*Instructions to follow*: Wherever the word "executable" appears in a line of the records, copy that line.

*Provided material*:

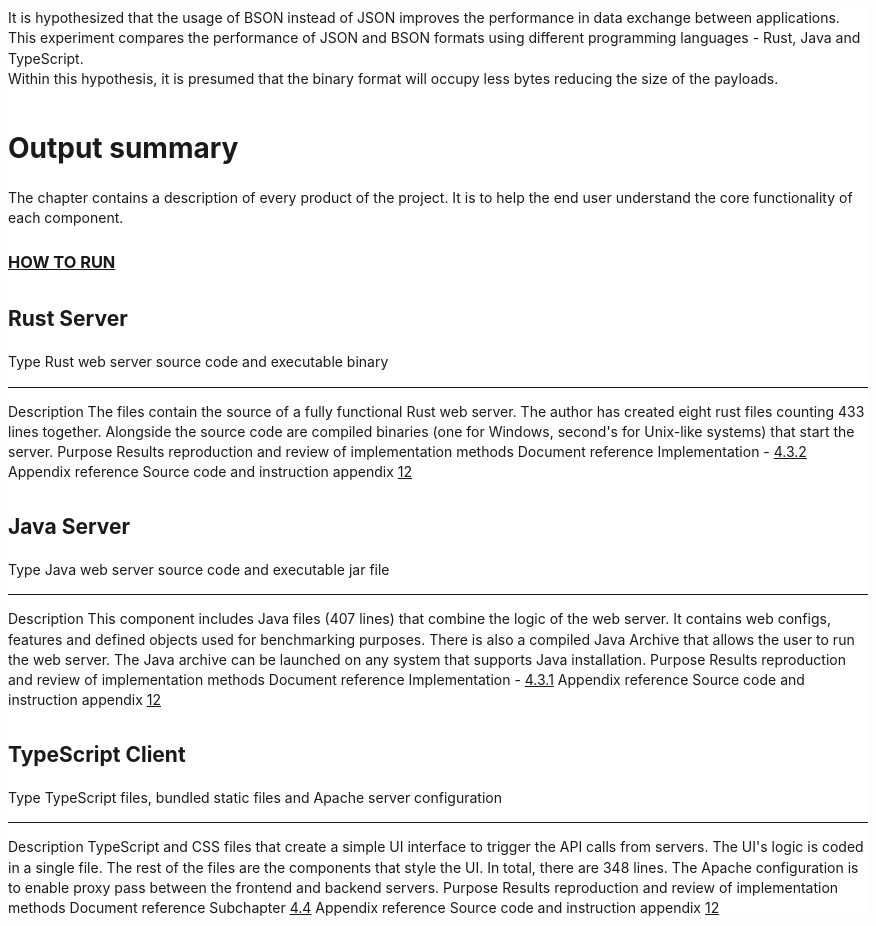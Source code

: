It is hypothesized that the usage of BSON instead of JSON improves the
performance in data exchange between applications. This experiment
compares the performance of JSON and BSON formats using different
programming languages - Rust, Java and TypeScript.\
Within this hypothesis, it is presumed that the binary format will
occupy less bytes reducing the size of the payloads.

<a name="Output summary"></a>
Output summary
==============

The chapter contains a description of every product of the project. It
is to help the end user understand the core functionality of each
component.

### [HOW TO RUN](./HOW_TO_RUN.md)

Rust Server
-----------

  Type                 Rust web server source code and executable binary
  -------------------- -------------------------------------------------------------------------------------------------------------------------------------------------------------------------------------------------------------------------------------------------------------------
  Description          The files contain the source of a fully functional Rust web server. The author has created eight rust files counting 433 lines together. Alongside the source code are compiled binaries (one for Windows, second's for Unix-like systems) that start the server.
  Purpose              Results reproduction and review of implementation methods
  Document reference   Implementation - [4.3.2](#rustImpl)
  Appendix reference   Source code and instruction appendix [12](#sourceCodeInstructions)

Java Server
-----------

  Type                 Java web server source code and executable jar file
  -------------------- --------------------------------------------------------------------------------------------------------------------------------------------------------------------------------------------------------------------------------------------------------------------------------------------------------------------------------------------------
  Description          This component includes Java files (407 lines) that combine the logic of the web server. It contains web configs, features and defined objects used for benchmarking purposes. There is also a compiled Java Archive that allows the user to run the web server. The Java archive can be launched on any system that supports Java installation.
  Purpose              Results reproduction and review of implementation methods
  Document reference   Implementation - [4.3.1](#javaImpl)
  Appendix reference   Source code and instruction appendix [12](#sourceCodeInstructions)

TypeScript Client
-----------------

  Type                 TypeScript files, bundled static files and Apache server configuration
  -------------------- -----------------------------------------------------------------------------------------------------------------------------------------------------------------------------------------------------------------------------------------------------------------------------------------------------------------------------------
  Description          TypeScript and CSS files that create a simple UI interface to trigger the API calls from servers. The UI's logic is coded in a single file. The rest of the files are the components that style the UI. In total, there are 348 lines. The Apache configuration is to enable proxy pass between the frontend and backend servers.
  Purpose              Results reproduction and review of implementation methods
  Document reference   Subchapter [4.4](#tsImpl)
  Appendix reference   Source code and instruction appendix [12](#sourceCodeInstructions)
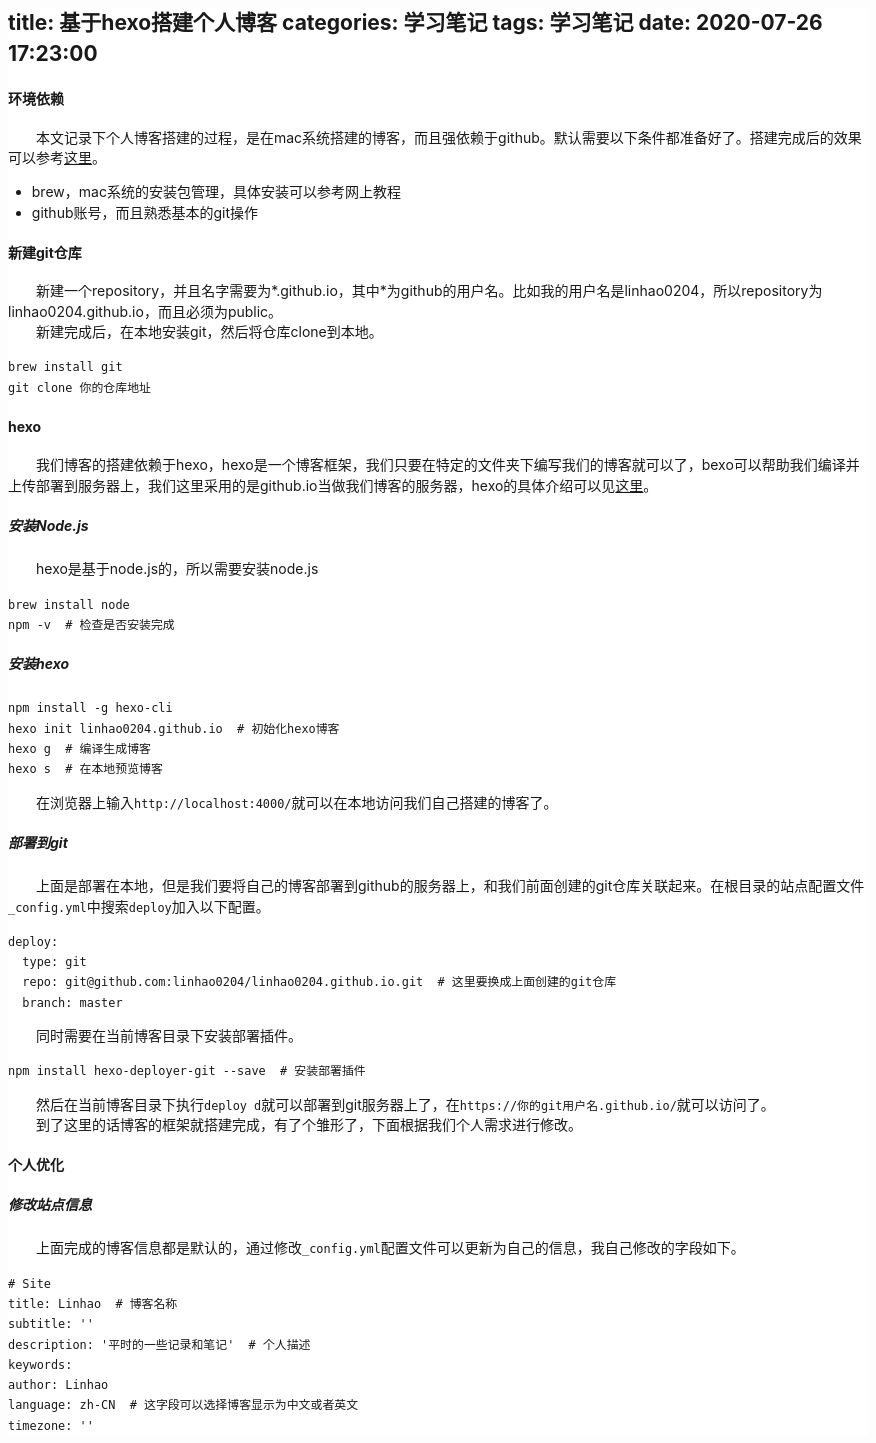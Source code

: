 title: 基于hexo搭建个人博客
categories: 学习笔记
tags: 学习笔记
date: 2020-07-26 17:23:00
---
#### 环境依赖
&emsp;&emsp;本文记录下个人博客搭建的过程，是在mac系统搭建的博客，而且强依赖于github。默认需要以下条件都准备好了。搭建完成后的效果可以参考[这里](https://linhao0204.github.io/)。
- brew，mac系统的安装包管理，具体安装可以参考网上教程
- github账号，而且熟悉基本的git操作


#### 新建git仓库
&emsp;&emsp;新建一个repository，并且名字需要为\*.github.io，其中*为github的用户名。比如我的用户名是linhao0204，所以repository为linhao0204.github.io，而且必须为public。  
&emsp;&emsp;新建完成后，在本地安装git，然后将仓库clone到本地。
```
brew install git
git clone 你的仓库地址
```
#### hexo
&emsp;&emsp;我们博客的搭建依赖于hexo，hexo是一个博客框架，我们只要在特定的文件夹下编写我们的博客就可以了，bexo可以帮助我们编译并上传部署到服务器上，我们这里采用的是github.io当做我们博客的服务器，hexo的具体介绍可以见[这里](https://hexo.io/zh-cn/docs/)。
##### 安装Node.js
&emsp;&emsp;hexo是基于node.js的，所以需要安装node.js
```
brew install node
npm -v  # 检查是否安装完成
```
##### 安装hexo
```
npm install -g hexo-cli
hexo init linhao0204.github.io  # 初始化hexo博客
hexo g  # 编译生成博客
hexo s  # 在本地预览博客
```
&emsp;&emsp;在浏览器上输入`http://localhost:4000/`就可以在本地访问我们自己搭建的博客了。
##### 部署到git
&emsp;&emsp;上面是部署在本地，但是我们要将自己的博客部署到github的服务器上，和我们前面创建的git仓库关联起来。在根目录的站点配置文件`_config.yml`中搜索`deploy`加入以下配置。
```
deploy:
  type: git
  repo: git@github.com:linhao0204/linhao0204.github.io.git  # 这里要换成上面创建的git仓库
  branch: master
```
&emsp;&emsp;同时需要在当前博客目录下安装部署插件。
```
npm install hexo-deployer-git --save  # 安装部署插件
```
&emsp;&emsp;然后在当前博客目录下执行`deploy d`就可以部署到git服务器上了，在`https://你的git用户名.github.io/`就可以访问了。  
&emsp;&emsp;到了这里的话博客的框架就搭建完成，有了个雏形了，下面根据我们个人需求进行修改。
#### 个人优化
##### 修改站点信息
&emsp;&emsp;上面完成的博客信息都是默认的，通过修改`_config.yml`配置文件可以更新为自己的信息，我自己修改的字段如下。
```
# Site
title: Linhao  # 博客名称
subtitle: ''
description: '平时的一些记录和笔记'  # 个人描述
keywords:
author: Linhao
language: zh-CN  # 这字段可以选择博客显示为中文或者英文
timezone: ''
```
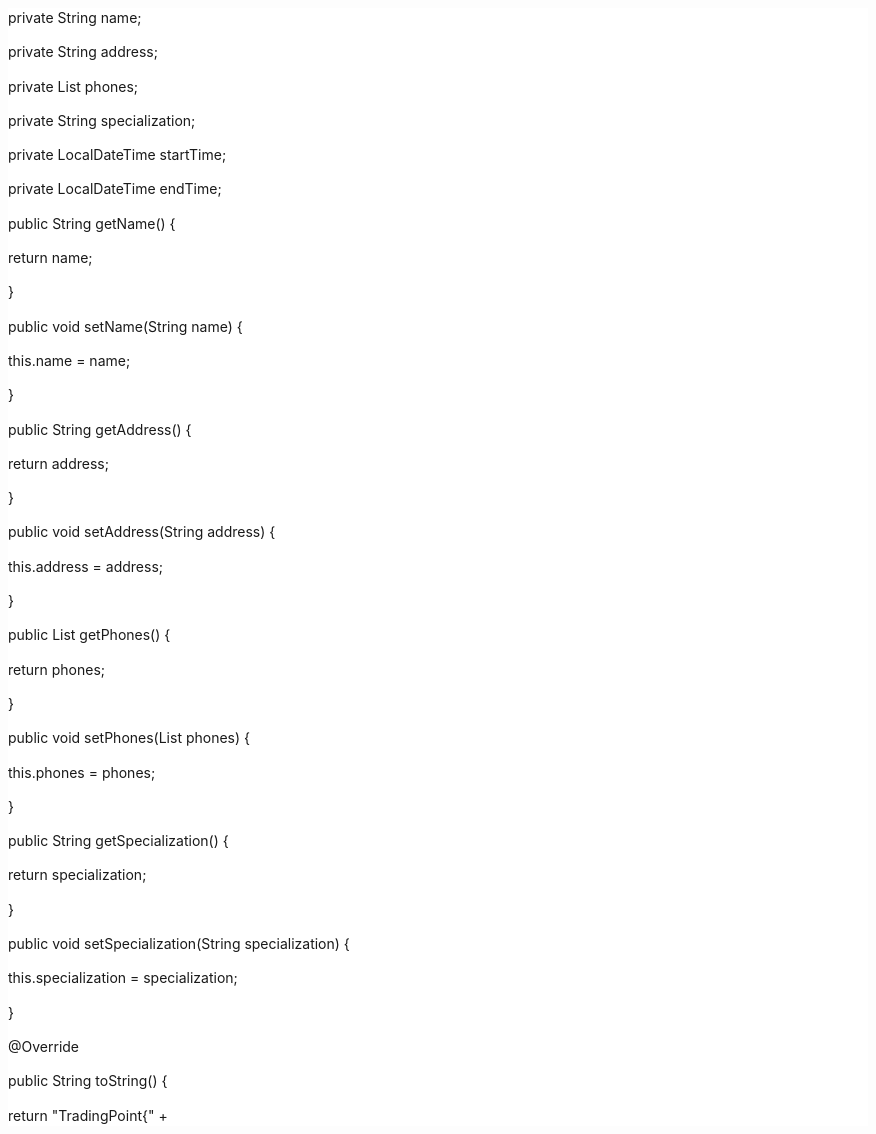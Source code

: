 private String name;

private String address;

private List<String> phones;

private String specialization;

private LocalDateTime startTime;

private LocalDateTime endTime;


public String getName() {

return name;

}

public void setName(String name) {

this.name = name;

}

public String getAddress() {

return address;

}

public void setAddress(String address) {

this.address = address;

}

public List getPhones() {

return phones;

}

public void setPhones(List<String> phones) {

this.phones = phones;

}

public String getSpecialization() {

return specialization;

}

public void setSpecialization(String specialization) {

this.specialization = specialization;

}

@Override

public String toString() {

return "TradingPoint{" +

*Task response*:
  Type                 Rust web server source code and executable binary
  Type                 Java web server source code and executable jar file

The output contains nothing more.